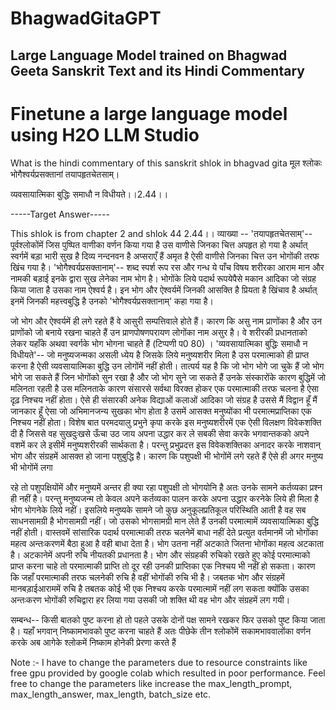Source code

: # BhagwadGitaGPT
## Large Language Model trained on Bhagwad Geeta Sanskrit Text and its Hindi Commentary


# Finetune a large language model using H2O LLM Studio 


What is the hindi commentary of this sanskrit shlok in bhagvad gita मूल श्लोकः
भोगैश्वर्यप्रसक्तानां तयापहृतचेतसाम्।

व्यवसायात्मिका बुद्धिः समाधौ न विधीयते।।2.44।।

-----Target Answer-----

This shlok is from chapter 2 and shlok 44
 2.44।। व्याख्या -- 'तयापहृतचेतसाम्'-- पूर्वश्लोकोंमें जिस पुष्पित वाणीका वर्णन किया गया है  उस वाणीसे जिनका चित्त अपहृत हो गया है अर्थात् स्वर्गमें बड़ा भारी सुख है दिव्य नन्दनवन है अप्सराएँ हैं अमृत है ऐसी वाणीसे जिनका चित्त उन भोगोंकी तरफ खिंच गया है।
 'भोगैश्वर्यप्रसक्तानाम्'-- शब्द स्पर्श रूप रस और गन्ध ये पाँच विषय शरीरका आराम मान और नामकी बड़ाई इनके द्वारा सुख लेनेका नाम भोग है। भोगोंके लिये पदार्थ रूपयेपैसे मकान आदिका जो संग्रह किया जाता है उसका नाम ऐश्वर्य है। इन भोग और ऐश्वर्यमें जिनकी आसक्ति है प्रियता है खिंचाव है अर्थात् इनमें जिनकी महत्त्वबुद्धि है उनको  'भोगैश्वर्यप्रसक्तानाम्'  कहा गया है।

जो भोग और ऐश्वर्यमें ही लगे रहते हैं वे आसुरी सम्पत्तिवाले होते हैं। कारण कि असु नाम प्राणोंका है और उन प्राणोंको जो बनाये रखना चाहते हैं उन प्राणपोषणपरायण लोगोंका नाम असुर है। वे शरीरकी प्रधानताको लेकर यहाँके अथवा स्वर्गके भोग भोगना चाहते हैं  (टिप्पणी प0 80) ।
 'व्यवसायात्मिका बुद्धिः समाधौ न विधीयते'-- जो मनुष्यजन्मका असली ध्येय है जिसके लिये मनुष्यशरीर मिला है उस परमात्माको ही प्राप्त करना है ऐसी व्यवसायात्मिका बुद्धि उन लोगोंमें नहीं होती। तात्पर्य यह है कि जो भोग भोगे जा चुके हैं जो भोग भोगे जा सकते हैं जिन भोगोंको सुन रखा है और जो भोग सुने जा सकते हैं उनके संस्कारोंके कारण बुद्धिमें जो मलिनता रहती है उस मलिनताके कारण संसारसे सर्वथा विरक्त होकर एक परमात्माकी तरफ चलना है ऐसा दृढ़ निश्चय नहीं होता। ऐसे ही संसारकी अनेक विद्याओं कलाओं आदिका जो संग्रह है उससे मैं विद्वान हूँ मैं जानकार हूँ ऐसा जो अभिमानजन्य सुखका भोग होता है उसमें आसक्त मनुष्योंका भी परमात्मप्राप्तिका एक निश्चय नहीं होता।
 विशेष बात 
परमदयालु प्रभुने कृपा करके इस मनुष्यशरीरमें एक ऐसी विलक्षण विवेकशक्ति दी है जिससे वह सुखदुःखसे ऊँचा उठ जाय अपना उद्धार कर ले सबकी सेवा करके भगवान्तकको अपने वशमें कर ले इसीमें मनुष्यशरीरकी सार्थकता है। परन्तु प्रभुप्रदत्त इस विवेकशक्तिका अनादर करके नाशवान् भोग और संग्रहमें आसक्त हो जाना पशुबुद्धि है। कारण कि पशुपक्षी भी भोगोंमें लगे रहते हैं ऐसे ही अगर मनुष्य भी भोगोंमें लगा

रहे तो पशुपक्षियोंमें और मनुष्यमें अन्तर ही क्या रहा
पशुपक्षी तो भोगयोनि है अतः उनके सामने कर्तव्यका प्रश्न ही नहीं है। परन्तु मनुष्यजन्म तो केवल अपने कर्तव्यका पालन करके अपना उद्धार करनेके लिये ही मिला है भोग भोगनेके लिये नहीं। इसलिये मनुष्यके सामने जो कुछ अनुकूलप्रतिकूल परिस्थिति आती है वह सब साधनसामग्री है भोगसामग्री नहीं। जो उसको भोगसामग्री मान लेते हैं उनकी परमात्मामें व्यवसायात्मिका बुद्धि नहीं होती।
वास्तवमें सांसारिक पदार्थ परमात्माकी तरफ चलनेमें बाधा नहीं देते प्रत्युत वर्तमानमें जो भोगोंका महत्व अन्तःकरणमें बैठा हुआ है वही बाधा देता है। भोग उतना नहीं अटकाते जितना भोगोंका महत्व अटकाता है। अटकानेमें अपनी रुचि नीयतकी प्रधानता है। भोग और संग्रहकी रुचिको रखते हुए कोई परमात्माको प्राप्त करना चाहे तो परमात्माकी प्राप्ति तो दूर रही उनकी प्राप्तिका एक निश्चय भी नहीं हो सकता। कारण कि जहाँ परमात्माकी तरफ चलनेकी रुचि है वहीं भोगोंकी रुचि भी है। जबतक भोग और संग्रहमें मानबड़ाईआराममें रुचि है तबतक कोई भी एक निश्चय करके परमात्मामें नहीं लग सकता क्योंकि उसका अन्तःकरण भोगोंकी रुचिद्वारा हर लिया गया उसकी जो शक्ति थी वह भोग और संग्रहमें लग गयी।

सम्बन्ध-- किसी बातको पुष्ट करना हो तो पहले उसके दोनों पक्ष सामने रखकर फिर उसको पुष्ट किया जाता है। यहाँ भगवान् निष्कामभावको पुष्ट करना चाहते हैं अतः पीछेके तीन श्लोकोंमें सकामभाववालोंका वर्णन करके अब आगेके श्लोकमें निष्काम होनेकी प्रेरणा करते हैं

Note :- I have to change the parameters due to resource constraints like free gpu provided by google colab which resulted in poor performance. Feel free to change the parameters like increase the max_length_prompt, max_length_answer, max_length, batch_size etc.
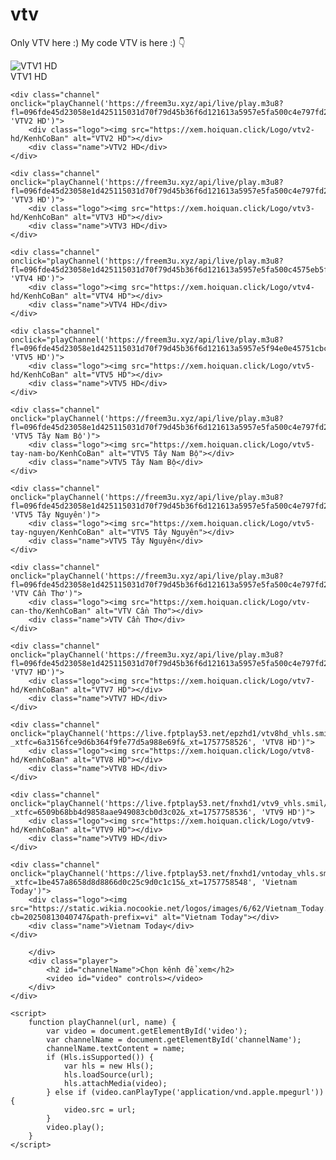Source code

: # vtv
Only VTV here :)
My code VTV is here :) 👇
    <div class="channel" onclick="playChannel('https://freem3u.xyz/api/live/play.m3u8?fl=096fde45d23058e1d425115031d70f79d45b36f6d121613a5957e5fa500c4e797fd2228e59c3d61cc8197666d929d09b056442af8c3df87f7b0fe091329cb60f91', 'VTV1 HD')">
        <div class="logo"><img src="https://xem.hoiquan.click/Logo/vtv1-hd/KenhCoBan" alt="VTV1 HD"></div>
        <div class="name">VTV1 HD</div>
    </div>
    
    <div class="channel" onclick="playChannel('https://freem3u.xyz/api/live/play.m3u8?fl=096fde45d23058e1d425115031d70f79d45b36f6d121613a5957e5fa500c4e797fd2228e59c0e10eff036d24d96aca9ae1af40f1074d2340ac073446407128', 'VTV2 HD')">
        <div class="logo"><img src="https://xem.hoiquan.click/Logo/vtv2-hd/KenhCoBan" alt="VTV2 HD"></div>
        <div class="name">VTV2 HD</div>
    </div>
    
    <div class="channel" onclick="playChannel('https://freem3u.xyz/api/live/play.m3u8?fl=096fde45d23058e1d425115031d70f79d45b36f6d121613a5957e5fa500c4e797fd2228e59c1d61cc8197666d929d09b013ff21d81798aeacf1bb3bfa41669dbec', 'VTV3 HD')">
        <div class="logo"><img src="https://xem.hoiquan.click/Logo/vtv3-hd/KenhCoBan" alt="VTV3 HD"></div>
        <div class="name">VTV3 HD</div>
    </div>
    
    <div class="channel" onclick="playChannel('https://freem3u.xyz/api/live/play.m3u8?fl=096fde45d23058e1d425115031d70f79d45b36f6d121613a5957e5fa500c4575eb5fa0fee3edd0d62d60d66a9e0e8d1c9471b5b0457908ef8401e4bc53458ee5', 'VTV4 HD')">
        <div class="logo"><img src="https://xem.hoiquan.click/Logo/vtv4-hd/KenhCoBan" alt="VTV4 HD"></div>
        <div class="name">VTV4 HD</div>
    </div>
    
    <div class="channel" onclick="playChannel('https://freem3u.xyz/api/live/play.m3u8?fl=096fde45d23058e1d425115031d70f79d45b36f6d121613a5957e5f94e0e45751cbc3e6c318db981ac4bab61cd055d6ed0fc246560e2d2679b7f1ae74e8ea8a0', 'VTV5 HD')">
        <div class="logo"><img src="https://xem.hoiquan.click/Logo/vtv5-hd/KenhCoBan" alt="VTV5 HD"></div>
        <div class="name">VTV5 HD</div>
    </div>
    
    <div class="channel" onclick="playChannel('https://freem3u.xyz/api/live/play.m3u8?fl=096fde45d23058e1d425115031d70f79d45b36f6d121613a5957e5fa500c4e797fd2228e59c7ca16f5306862c6748d8586e730e290c9e13c8a27245ce645dc38f38e', 'VTV5 Tây Nam Bộ')">
        <div class="logo"><img src="https://xem.hoiquan.click/Logo/vtv5-tay-nam-bo/KenhCoBan" alt="VTV5 Tây Nam Bộ"></div>
        <div class="name">VTV5 Tây Nam Bộ</div>
    </div>
    
    <div class="channel" onclick="playChannel('https://freem3u.xyz/api/live/play.m3u8?fl=096fde45d23058e1d425115031d70f79d45b36f6d121613a5957e5fa500c4e797fd2228e59c7ca19ee01797fd362cda9130a40aa93bf218a3769724d28296555f8248eeaf5575320', 'VTV5 Tây Nguyên')">
        <div class="logo"><img src="https://xem.hoiquan.click/Logo/vtv5-tay-nguyen/KenhCoBan" alt="VTV5 Tây Nguyên"></div>
        <div class="name">VTV5 Tây Nguyên</div>
    </div>
    
    <div class="channel" onclick="playChannel('https://freem3u.xyz/api/live/play.m3u8?fl=096fde45d23058e1d425115031d70f79d45b36f6d121613a5957e5fa500c4e797fd2228e5991df16e3077155dc6fcf8587d68a56de92050be12ea951287d6be020363859', 'VTV Cần Thơ')">
        <div class="logo"><img src="https://xem.hoiquan.click/Logo/vtv-can-tho/KenhCoBan" alt="VTV Cần Thơ"></div>
        <div class="name">VTV Cần Thơ</div>
    </div>
    
    <div class="channel" onclick="playChannel('https://freem3u.xyz/api/live/play.m3u8?fl=096fde45d23058e1d425115031d70f79d45b36f6d121613a5957e5fa500c4e797fd2228e59c5d61cc8197666d929d09b495e3a6ee9579aeddb2b3645dbdb115483', 'VTV7 HD')">
        <div class="logo"><img src="https://xem.hoiquan.click/Logo/vtv7-hd/KenhCoBan" alt="VTV7 HD"></div>
        <div class="name">VTV7 HD</div>
    </div>
    
    <div class="channel" onclick="playChannel('https://live.fptplay53.net/epzhd1/vtv8hd_vhls.smil/chunklist.m3u8?_xtfc=6a3156fce9d6b364f9fe77d5a988e69f&_xt=1757758526', 'VTV8 HD')">
        <div class="logo"><img src="https://xem.hoiquan.click/Logo/vtv8-hd/KenhCoBan" alt="VTV8 HD"></div>
        <div class="name">VTV8 HD</div>
    </div>
    
    <div class="channel" onclick="playChannel('https://live.fptplay53.net/fnxhd1/vtv9_vhls.smil/chunklist.m3u8?_xtfc=6509b68bb4d9858aae949083cb0d3c02&_xt=1757758536', 'VTV9 HD')">
        <div class="logo"><img src="https://xem.hoiquan.click/Logo/vtv9-hd/KenhCoBan" alt="VTV9 HD"></div>
        <div class="name">VTV9 HD</div>
    </div>
    
    <div class="channel" onclick="playChannel('https://live.fptplay53.net/fnxhd1/vntoday_vhls.smil/chunklist.m3u8?_xtfc=1be457a8658d8d8866d0c25c9d0c1c15&_xt=1757758548', 'Vietnam Today')">
        <div class="logo"><img src="https://static.wikia.nocookie.net/logos/images/6/62/Vietnam_Today.png/revision/latest?cb=20250813040747&path-prefix=vi" alt="Vietnam Today"></div>
        <div class="name">Vietnam Today</div>
    </div>
    
        </div>
        <div class="player">
            <h2 id="channelName">Chọn kênh để xem</h2>
            <video id="video" controls></video>
        </div>
    </div>

    <script>
        function playChannel(url, name) {
            var video = document.getElementById('video');
            var channelName = document.getElementById('channelName');
            channelName.textContent = name;
            if (Hls.isSupported()) {
                var hls = new Hls();
                hls.loadSource(url);
                hls.attachMedia(video);
            } else if (video.canPlayType('application/vnd.apple.mpegurl')) {
                video.src = url;
            }
            video.play();
        }
    </script>
</body>
</html>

:: EXERCISE ::
Each line from the top of the material through the line containing "जो भोग और ऐश्वर्यमें" should be reproduced exactly; please drop any images.

:: OUTPUT BELOW ::
Source code

: # BhagwadGitaGPT
## Large Language Model trained on Bhagwad Geeta Sanskrit Text and its Hindi Commentary


# Finetune a large language model using H2O LLM Studio 


What is the hindi commentary of this sanskrit shlok in bhagvad gita मूल श्लोकः
भोगैश्वर्यप्रसक्तानां तयापहृतचेतसाम्।

व्यवसायात्मिका बुद्धिः समाधौ न विधीयते।।2.44।।

-----Target Answer-----

This shlok is from chapter 2 and shlok 44
 2.44।। व्याख्या -- 'तयापहृतचेतसाम्'-- पूर्वश्लोकोंमें जिस पुष्पित वाणीका वर्णन किया गया है  उस वाणीसे जिनका चित्त अपहृत हो गया है अर्थात् स्वर्गमें बड़ा भारी सुख है दिव्य नन्दनवन है अप्सराएँ हैं अमृत है ऐसी वाणीसे जिनका चित्त उन भोगोंकी तरफ खिंच गया है।
 'भोगैश्वर्यप्रसक्तानाम्'-- शब्द स्पर्श रूप रस और गन्ध ये पाँच विषय शरीरका आराम मान और नामकी बड़ाई इनके द्वारा सुख लेनेका नाम भोग है। भोगोंके लिये पदार्थ रूपयेपैसे मकान आदिका जो संग्रह किया जाता है उसका नाम ऐश्वर्य है। इन भोग और ऐश्वर्यमें जिनकी आसक्ति है प्रियता है खिंचाव है अर्थात् इनमें जिनकी महत्त्वबुद्धि है उनको  'भोगैश्वर्यप्रसक्तानाम्'  कहा गया है।

जो भोग और ऐश्वर्यमें ही लगे रहते हैं वे आसुरी सम्पत्तिवाले होते हैं। कारण कि असु नाम प्राणोंका है और उन प्राणोंको जो बनाये रखना चाहते हैं उन प्राणपोषणपरायण लोगोंका नाम असुर है। वे शरीरकी प्रधानताको लेकर यहाँके अथवा स्वर्गके भोग भोगना चाहते हैं  (टिप्पणी प0 80) ।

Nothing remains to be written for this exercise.